【授業観察】アクティブ・ラーニングは一日にしてならず

先日,元筑波附属小学校副校長の細水保宏先生の授業を見る機会がありました。以前にも,先生の授業を参観させていただいたことがあります。その時の授業では,授業者としてのスキルの一つ一つ高さに驚いたのものです。今回の授業でもたくさんの学ぶべきものをいただくことができました。

さて,今回の授業は冠に「アクティブ・ラーニング講習会」というものがついていました。細水先生自身は,そのことを知らされていたのかわかりません。そして,以前からこのサイトで示している通り「これまでのよい実践は,概ねALである」と言えることは,だいぶ認知されてきているような気がします。なので,細水先生の授業はALによって展開している,ということは間違いないと言えます。ALの講師として,細水先生に来ていただいて,授業を見せていただくということも,AL研修として有効だと言えるでしょう。実際に今回の授業は,「ALになるための授業者の支援の仕方」という視点では,大変為になった授業だったと言えます。

しかし,今回の授業は子供がアクティブに学んでいたかと言えば,決してそうではありませんでした。それは細水先生自身が,強く感じていたことと思います。そして,「AL研修会として参加した(ALのことをまだ詳しく知らない)参会者」も,「ALってこんな感じ?」という疑問を感じさせるものだったかもしれません。端的に言えば,子供の姿は主体的でも,協働的でもなかったのです。

理由は簡単です。日常的な指導がALではないからです。それは,
① 主体的に学んでいくために必要な,見通しの元となる基礎的な知識量
② 協働的に学ぶよさを体験している経験量
③ 子供が自由に表現できる学級の雰囲気づくり
・ 課題解決することによって得られるものの価値を考えること(動機づけにかかわって)
これらが十分でなかったのでしょう。
他の子供の意見に追従したり,発表が一部の子供に偏っていたり,表現することをためらったり,というようすが見られました。

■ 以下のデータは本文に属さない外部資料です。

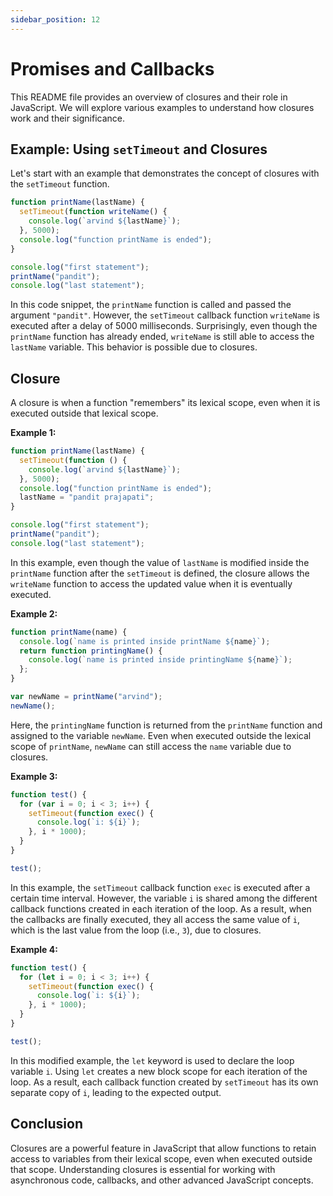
 ```yaml
---
sidebar_position: 12
---
```


# Promises and Callbacks

This README file provides an overview of closures and their role in JavaScript. We will explore various examples to understand how closures work and their significance.

## Example: Using `setTimeout` and Closures

Let's start with an example that demonstrates the concept of closures with the `setTimeout` function.

```javascript
function printName(lastName) {
  setTimeout(function writeName() {
    console.log(`arvind ${lastName}`);
  }, 5000);
  console.log("function printName is ended");
}

console.log("first statement");
printName("pandit");
console.log("last statement");
```

In this code snippet, the `printName` function is called and passed the argument `"pandit"`. However, the `setTimeout` callback function `writeName` is executed after a delay of 5000 milliseconds. Surprisingly, even though the `printName` function has already ended, `writeName` is still able to access the `lastName` variable. This behavior is possible due to closures.

## Closure

A closure is when a function "remembers" its lexical scope, even when it is executed outside that lexical scope.

**Example 1:**

```javascript
function printName(lastName) {
  setTimeout(function () {
    console.log(`arvind ${lastName}`);
  }, 5000);
  console.log("function printName is ended");
  lastName = "pandit prajapati";
}

console.log("first statement");
printName("pandit");
console.log("last statement");
```

In this example, even though the value of `lastName` is modified inside the `printName` function after the `setTimeout` is defined, the closure allows the `writeName` function to access the updated value when it is eventually executed.

**Example 2:**

```javascript
function printName(name) {
  console.log(`name is printed inside printName ${name}`);
  return function printingName() {
    console.log(`name is printed inside printingName ${name}`);
  };
}

var newName = printName("arvind");
newName();
```

Here, the `printingName` function is returned from the `printName` function and assigned to the variable `newName`. Even when executed outside the lexical scope of `printName`, `newName` can still access the `name` variable due to closures.

**Example 3:**

```javascript
function test() {
  for (var i = 0; i < 3; i++) {
    setTimeout(function exec() {
      console.log(`i: ${i}`);
    }, i * 1000);
  }
}

test();
```

In this example, the `setTimeout` callback function `exec` is executed after a certain time interval. However, the variable `i` is shared among the different callback functions created in each iteration of the loop. As a result, when the callbacks are finally executed, they all access the same value of `i`, which is the last value from the loop (i.e., `3`), due to closures.

**Example 4:**

```javascript
function test() {
  for (let i = 0; i < 3; i++) {
    setTimeout(function exec() {
      console.log(`i: ${i}`);
    }, i * 1000);
  }
}

test();
```

In this modified example, the `let` keyword is used to declare the loop variable `i`. Using `let` creates a new block scope for each iteration of the loop. As a result, each callback function created by `setTimeout` has its own separate copy of `i`, leading to the expected output.

## Conclusion

Closures are a powerful feature in JavaScript that allow functions to retain access to variables from their lexical scope, even when executed outside that scope. Understanding closures is essential for working with asynchronous code, callbacks, and other advanced JavaScript concepts.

とは言え,日本中の多くの学校(過半数と言えるでしょう)で行われている,教師主導の講義型授業を多く行っている学級で,突然ALの最先端の授業を行えば,ほとんどの子供たちがそんな姿になるのではないかと思います。決して,今回の学級が特別だったとは思いません。

ALの授業が21世紀型学力及び資質・能力を身に付けるうえで,有効な手立てになるのは,ALが日常的に行われることで,①~③のようなことが備わった上でのことなのではないか,と考えます。